Dataset records:
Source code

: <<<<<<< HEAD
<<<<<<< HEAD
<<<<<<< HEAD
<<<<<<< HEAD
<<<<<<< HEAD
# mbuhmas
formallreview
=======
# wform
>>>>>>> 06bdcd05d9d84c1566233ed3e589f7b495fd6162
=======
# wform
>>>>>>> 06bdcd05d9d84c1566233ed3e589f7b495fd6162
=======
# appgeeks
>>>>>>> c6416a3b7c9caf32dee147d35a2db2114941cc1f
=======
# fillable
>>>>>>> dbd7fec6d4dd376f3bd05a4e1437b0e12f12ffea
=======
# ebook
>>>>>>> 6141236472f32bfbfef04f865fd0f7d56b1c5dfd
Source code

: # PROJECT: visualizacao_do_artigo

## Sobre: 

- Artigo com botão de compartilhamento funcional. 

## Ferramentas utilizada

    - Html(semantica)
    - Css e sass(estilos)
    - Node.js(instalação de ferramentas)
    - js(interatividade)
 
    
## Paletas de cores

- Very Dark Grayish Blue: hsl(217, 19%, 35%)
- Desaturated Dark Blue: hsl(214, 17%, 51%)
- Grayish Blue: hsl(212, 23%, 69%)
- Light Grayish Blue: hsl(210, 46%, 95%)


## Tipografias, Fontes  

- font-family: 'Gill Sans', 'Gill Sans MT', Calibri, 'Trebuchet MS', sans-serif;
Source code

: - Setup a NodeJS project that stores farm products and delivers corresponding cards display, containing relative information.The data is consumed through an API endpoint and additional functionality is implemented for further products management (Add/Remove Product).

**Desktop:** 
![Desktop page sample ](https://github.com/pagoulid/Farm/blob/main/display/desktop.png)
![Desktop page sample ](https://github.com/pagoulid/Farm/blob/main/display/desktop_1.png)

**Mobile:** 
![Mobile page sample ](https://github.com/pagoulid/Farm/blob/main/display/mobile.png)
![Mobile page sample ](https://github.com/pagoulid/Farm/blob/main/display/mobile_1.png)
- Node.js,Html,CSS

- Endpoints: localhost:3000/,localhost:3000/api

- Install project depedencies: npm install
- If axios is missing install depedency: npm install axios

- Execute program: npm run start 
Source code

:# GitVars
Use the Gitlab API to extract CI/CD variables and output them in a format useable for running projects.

Exercise:
With the line containing "- If axios is" as the first and the last line of the data as the final one, copy every line between them exactly, those two included.

Exercise output:
- If axios is missing install depedency: npm install axios

- Execute program: npm run start 
Source code

:# GitVars
Use the Gitlab API to extract CI/CD variables and output them in a format useable for running projects.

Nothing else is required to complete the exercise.